Charles L. WATSON, Appellant,
v.
STATE of Nevada, Respondent.

No. 6317.

Supreme Court of Nevada.

March 30, 1972.

J. Rayner Kjeldsen, Reno, for appellant.

Robert List, Atty. Gen., Carson City, William Macdonald, Dist. Atty., Winnemucca, for respondent.

OPINION

THOMPSON, Justice:

Charles Watson was charged by indictment with possession of marijuana. A jury found him guilty and the court has pronounced judgment upon the verdict. By this appeal he contends that the evidence is insufficient to sustain the conviction.[1] For the reasons hereafter discussed we believe that the judgment must be reversed.

The police, armed with a search warrant, entered Watson's home and discovered 17 marijuana seeds weighing but a fraction of a gram scattered on the floor in the bedroom occupied by his two teen-age daughters. No other marijuana was found in the house and none was found on his person. Watson testified that he had never possessed marijuana, used it, nor did he recognize its appearance. The expert witness *366 for the State explained that the active ingredient of marijuana, tetrahydrocannabinol, was practically nonexistent in the seeds and that they were useless as a narcotic. Such is the relevant evidence.

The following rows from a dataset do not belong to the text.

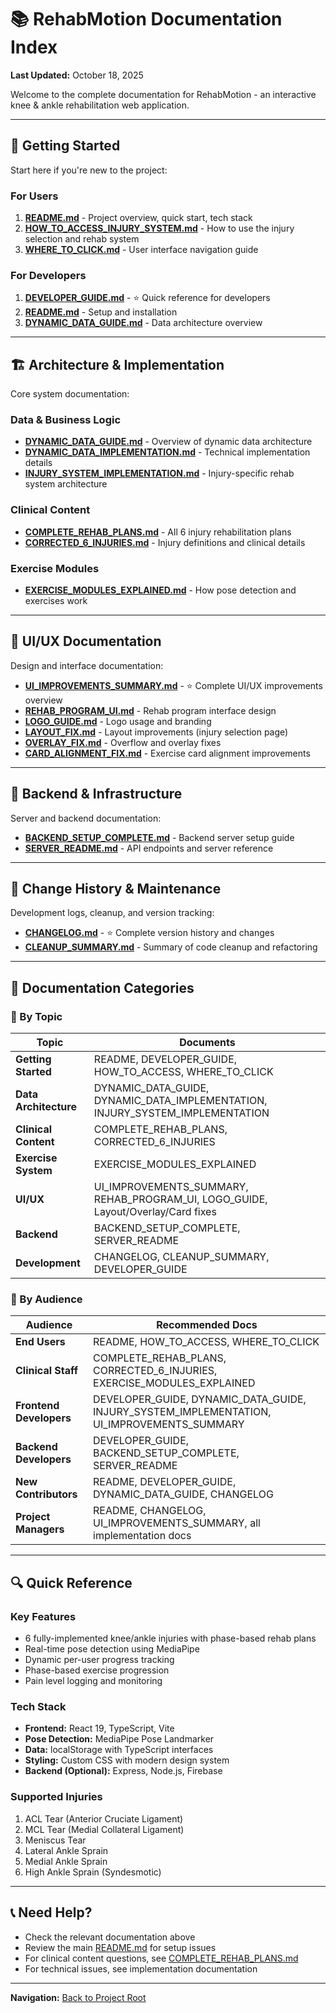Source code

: # 📚 RehabMotion Documentation Index

**Last Updated:** October 18, 2025

Welcome to the complete documentation for RehabMotion - an interactive knee & ankle rehabilitation web application.

---

## 🚀 Getting Started

Start here if you're new to the project:

### For Users
1. **[README.md](./README.md)** - Project overview, quick start, tech stack
2. **[HOW_TO_ACCESS_INJURY_SYSTEM.md](./HOW_TO_ACCESS_INJURY_SYSTEM.md)** - How to use the injury selection and rehab system
3. **[WHERE_TO_CLICK.md](./WHERE_TO_CLICK.md)** - User interface navigation guide

### For Developers
1. **[DEVELOPER_GUIDE.md](./DEVELOPER_GUIDE.md)** - ⭐ Quick reference for developers
2. **[README.md](./README.md)** - Setup and installation
3. **[DYNAMIC_DATA_GUIDE.md](./DYNAMIC_DATA_GUIDE.md)** - Data architecture overview

---

## 🏗️ Architecture & Implementation

Core system documentation:

### Data & Business Logic
- **[DYNAMIC_DATA_GUIDE.md](./DYNAMIC_DATA_GUIDE.md)** - Overview of dynamic data architecture
- **[DYNAMIC_DATA_IMPLEMENTATION.md](./DYNAMIC_DATA_IMPLEMENTATION.md)** - Technical implementation details
- **[INJURY_SYSTEM_IMPLEMENTATION.md](./INJURY_SYSTEM_IMPLEMENTATION.md)** - Injury-specific rehab system architecture

### Clinical Content
- **[COMPLETE_REHAB_PLANS.md](./COMPLETE_REHAB_PLANS.md)** - All 6 injury rehabilitation plans
- **[CORRECTED_6_INJURIES.md](./CORRECTED_6_INJURIES.md)** - Injury definitions and clinical details

### Exercise Modules
- **[EXERCISE_MODULES_EXPLAINED.md](./EXERCISE_MODULES_EXPLAINED.md)** - How pose detection and exercises work

---

## 🎨 UI/UX Documentation

Design and interface documentation:

- **[UI_IMPROVEMENTS_SUMMARY.md](./UI_IMPROVEMENTS_SUMMARY.md)** - ⭐ Complete UI/UX improvements overview
- **[REHAB_PROGRAM_UI.md](./REHAB_PROGRAM_UI.md)** - Rehab program interface design
- **[LOGO_GUIDE.md](./LOGO_GUIDE.md)** - Logo usage and branding
- **[LAYOUT_FIX.md](./LAYOUT_FIX.md)** - Layout improvements (injury selection page)
- **[OVERLAY_FIX.md](./OVERLAY_FIX.md)** - Overflow and overlay fixes
- **[CARD_ALIGNMENT_FIX.md](./CARD_ALIGNMENT_FIX.md)** - Exercise card alignment improvements

---

## 🔧 Backend & Infrastructure

Server and backend documentation:

- **[BACKEND_SETUP_COMPLETE.md](./BACKEND_SETUP_COMPLETE.md)** - Backend server setup guide
- **[SERVER_README.md](./SERVER_README.md)** - API endpoints and server reference

---

## 📝 Change History & Maintenance

Development logs, cleanup, and version tracking:

- **[CHANGELOG.md](./CHANGELOG.md)** - ⭐ Complete version history and changes
- **[CLEANUP_SUMMARY.md](./CLEANUP_SUMMARY.md)** - Summary of code cleanup and refactoring

---

## 📂 Documentation Categories

### 📖 By Topic

| Topic | Documents |
|-------|-----------|
| **Getting Started** | README, DEVELOPER_GUIDE, HOW_TO_ACCESS, WHERE_TO_CLICK |
| **Data Architecture** | DYNAMIC_DATA_GUIDE, DYNAMIC_DATA_IMPLEMENTATION, INJURY_SYSTEM_IMPLEMENTATION |
| **Clinical Content** | COMPLETE_REHAB_PLANS, CORRECTED_6_INJURIES |
| **Exercise System** | EXERCISE_MODULES_EXPLAINED |
| **UI/UX** | UI_IMPROVEMENTS_SUMMARY, REHAB_PROGRAM_UI, LOGO_GUIDE, Layout/Overlay/Card fixes |
| **Backend** | BACKEND_SETUP_COMPLETE, SERVER_README |
| **Development** | CHANGELOG, CLEANUP_SUMMARY, DEVELOPER_GUIDE |

### 👥 By Audience

| Audience | Recommended Docs |
|----------|------------------|
| **End Users** | README, HOW_TO_ACCESS, WHERE_TO_CLICK |
| **Clinical Staff** | COMPLETE_REHAB_PLANS, CORRECTED_6_INJURIES, EXERCISE_MODULES_EXPLAINED |
| **Frontend Developers** | DEVELOPER_GUIDE, DYNAMIC_DATA_GUIDE, INJURY_SYSTEM_IMPLEMENTATION, UI_IMPROVEMENTS_SUMMARY |
| **Backend Developers** | DEVELOPER_GUIDE, BACKEND_SETUP_COMPLETE, SERVER_README |
| **New Contributors** | README, DEVELOPER_GUIDE, DYNAMIC_DATA_GUIDE, CHANGELOG |
| **Project Managers** | README, CHANGELOG, UI_IMPROVEMENTS_SUMMARY, all implementation docs |

---

## 🔍 Quick Reference

### Key Features
- 6 fully-implemented knee/ankle injuries with phase-based rehab plans
- Real-time pose detection using MediaPipe
- Dynamic per-user progress tracking
- Phase-based exercise progression
- Pain level logging and monitoring

### Tech Stack
- **Frontend:** React 19, TypeScript, Vite
- **Pose Detection:** MediaPipe Pose Landmarker
- **Data:** localStorage with TypeScript interfaces
- **Styling:** Custom CSS with modern design system
- **Backend (Optional):** Express, Node.js, Firebase

### Supported Injuries
1. ACL Tear (Anterior Cruciate Ligament)
2. MCL Tear (Medial Collateral Ligament)
3. Meniscus Tear
4. Lateral Ankle Sprain
5. Medial Ankle Sprain
6. High Ankle Sprain (Syndesmotic)

---

## 📞 Need Help?

- Check the relevant documentation above
- Review the main [README.md](./README.md) for setup issues
- For clinical content questions, see [COMPLETE_REHAB_PLANS.md](./COMPLETE_REHAB_PLANS.md)
- For technical issues, see implementation documentation

---

**Navigation:** [Back to Project Root](../)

1. The Uniform Narcotic Drug Act that Nevada has adopted declares it to be unlawful for any person to possess any narcotic drug. NRS 453.030. Some courts hold that the word "any" is relevant to the quantity of narcotic as well as to its type, and extend the statutory ban to possession of even the most minute traces. People v. Harrington, 33 Mich. App. 548, 190 N.W.2d 343 (1971); State v. Young, 427 S.W.2d 510 (Mo. 1968); State v. Dodd, 28 Wis. 2d 643, 137 N.W.2d 465 (1965); State v. Winters, 16 Utah 2d 139, 396 P.2d 872 (1964). Other courts believe that possession of minute quantities of a narcotic, useless for either sale or consumption, is an insufficient foundation upon which to sustain a conviction for possession. People v. Leal, 64 Cal. 2d 504, 50 Cal. Rptr. 777, 413 P.2d 665 (1966); State v. Larkins, 3 Wash. App. 203, 473 P.2d 854 (1970); State v. Haddock, 101 Ariz. 240, 418 P.2d 577 (1966). We adopt the latter view. The charge of possession of a narcotic drug requires a union of act and intent. The intent necessary to establish the crime of possession simply does not exist when the amount is so minute as to be incapable of being applied to any use, even though chemical analysis may identify a trace of narcotics.[2]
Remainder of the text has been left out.